• What is required
In the listing below, locate the line that contains "- [Power BI Dashboard]" and the line that contains "- 📈 [Power BI". Restate word for word those two lines and every line between them, and nothing else.

━━━━

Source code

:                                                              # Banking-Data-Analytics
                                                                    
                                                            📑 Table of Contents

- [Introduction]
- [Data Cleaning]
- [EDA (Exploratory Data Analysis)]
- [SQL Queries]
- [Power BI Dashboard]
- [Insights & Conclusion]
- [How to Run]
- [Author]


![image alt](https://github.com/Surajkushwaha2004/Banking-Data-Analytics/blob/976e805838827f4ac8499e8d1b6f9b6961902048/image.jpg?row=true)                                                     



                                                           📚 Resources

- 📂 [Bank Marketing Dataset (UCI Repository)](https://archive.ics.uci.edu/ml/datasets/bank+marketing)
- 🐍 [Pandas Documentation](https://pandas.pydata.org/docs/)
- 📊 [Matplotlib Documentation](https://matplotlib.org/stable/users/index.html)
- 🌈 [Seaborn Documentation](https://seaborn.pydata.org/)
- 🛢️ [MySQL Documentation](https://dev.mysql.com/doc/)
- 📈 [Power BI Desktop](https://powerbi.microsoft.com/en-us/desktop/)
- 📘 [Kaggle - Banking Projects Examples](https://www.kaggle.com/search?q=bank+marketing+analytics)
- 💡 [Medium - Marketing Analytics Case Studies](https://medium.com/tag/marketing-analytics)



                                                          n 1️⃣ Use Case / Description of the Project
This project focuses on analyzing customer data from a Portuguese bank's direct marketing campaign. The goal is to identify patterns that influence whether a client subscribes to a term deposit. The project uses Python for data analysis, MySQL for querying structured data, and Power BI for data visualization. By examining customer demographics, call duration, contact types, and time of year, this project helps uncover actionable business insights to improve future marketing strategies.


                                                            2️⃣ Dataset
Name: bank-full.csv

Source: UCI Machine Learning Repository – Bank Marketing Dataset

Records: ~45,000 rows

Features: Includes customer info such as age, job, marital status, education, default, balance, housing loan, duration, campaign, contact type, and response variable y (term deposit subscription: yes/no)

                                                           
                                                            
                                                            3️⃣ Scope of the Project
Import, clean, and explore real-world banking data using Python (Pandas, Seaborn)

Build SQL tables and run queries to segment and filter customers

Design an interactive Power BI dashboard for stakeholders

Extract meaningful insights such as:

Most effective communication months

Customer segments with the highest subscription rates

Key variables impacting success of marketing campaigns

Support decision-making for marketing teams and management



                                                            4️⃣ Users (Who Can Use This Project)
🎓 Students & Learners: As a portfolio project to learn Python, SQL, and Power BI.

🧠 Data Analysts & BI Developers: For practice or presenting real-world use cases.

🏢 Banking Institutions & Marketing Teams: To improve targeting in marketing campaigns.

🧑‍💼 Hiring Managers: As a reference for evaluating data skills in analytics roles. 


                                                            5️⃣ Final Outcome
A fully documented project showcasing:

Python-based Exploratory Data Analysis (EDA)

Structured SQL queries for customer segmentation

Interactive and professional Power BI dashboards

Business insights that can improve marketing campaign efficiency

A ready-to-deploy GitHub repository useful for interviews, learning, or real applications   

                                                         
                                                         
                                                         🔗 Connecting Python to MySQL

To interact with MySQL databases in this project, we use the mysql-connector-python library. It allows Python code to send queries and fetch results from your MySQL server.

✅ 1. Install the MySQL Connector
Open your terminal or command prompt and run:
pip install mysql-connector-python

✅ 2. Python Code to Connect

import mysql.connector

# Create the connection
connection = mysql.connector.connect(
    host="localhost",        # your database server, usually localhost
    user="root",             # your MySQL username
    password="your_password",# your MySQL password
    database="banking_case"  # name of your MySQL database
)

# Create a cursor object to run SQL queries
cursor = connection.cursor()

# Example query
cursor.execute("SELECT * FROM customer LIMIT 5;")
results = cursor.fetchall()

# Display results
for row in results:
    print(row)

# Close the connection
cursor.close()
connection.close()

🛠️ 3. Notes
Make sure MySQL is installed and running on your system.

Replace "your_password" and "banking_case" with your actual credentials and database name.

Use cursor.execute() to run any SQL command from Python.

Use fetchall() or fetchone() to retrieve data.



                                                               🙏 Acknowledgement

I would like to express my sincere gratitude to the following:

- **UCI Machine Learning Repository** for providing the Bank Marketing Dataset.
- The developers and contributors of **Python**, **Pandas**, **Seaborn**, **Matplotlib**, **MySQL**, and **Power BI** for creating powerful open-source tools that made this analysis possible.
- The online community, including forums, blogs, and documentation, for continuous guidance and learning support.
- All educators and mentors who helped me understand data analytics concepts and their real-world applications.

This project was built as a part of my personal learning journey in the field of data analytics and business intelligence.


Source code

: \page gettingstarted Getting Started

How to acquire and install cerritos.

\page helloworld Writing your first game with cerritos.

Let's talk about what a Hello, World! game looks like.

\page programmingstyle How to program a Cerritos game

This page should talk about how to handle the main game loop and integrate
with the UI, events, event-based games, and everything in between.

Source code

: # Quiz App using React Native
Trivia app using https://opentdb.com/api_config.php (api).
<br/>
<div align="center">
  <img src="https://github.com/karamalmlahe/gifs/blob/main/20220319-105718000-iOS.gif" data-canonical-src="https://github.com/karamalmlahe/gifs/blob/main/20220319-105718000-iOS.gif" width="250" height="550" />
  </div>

━━━━

• Written answer
- [Power BI Dashboard]
- [Insights & Conclusion]
- [How to Run]
- [Author]


![image alt](https://github.com/Surajkushwaha2004/Banking-Data-Analytics/blob/976e805838827f4ac8499e8d1b6f9b6961902048/image.jpg?row=true)                                                     



                                                           📚 Resources

- 📂 [Bank Marketing Dataset (UCI Repository)](https://archive.ics.uci.edu/ml/datasets/bank+marketing)
- 🐍 [Pandas Documentation](https://pandas.pydata.org/docs/)
- 📊 [Matplotlib Documentation](https://matplotlib.org/stable/users/index.html)
- 🌈 [Seaborn Documentation](https://seaborn.pydata.org/)
- 🛢️ [MySQL Documentation](https://dev.mysql.com/doc/)
- 📈 [Power BI Desktop](https://powerbi.microsoft.com/en-us/desktop/)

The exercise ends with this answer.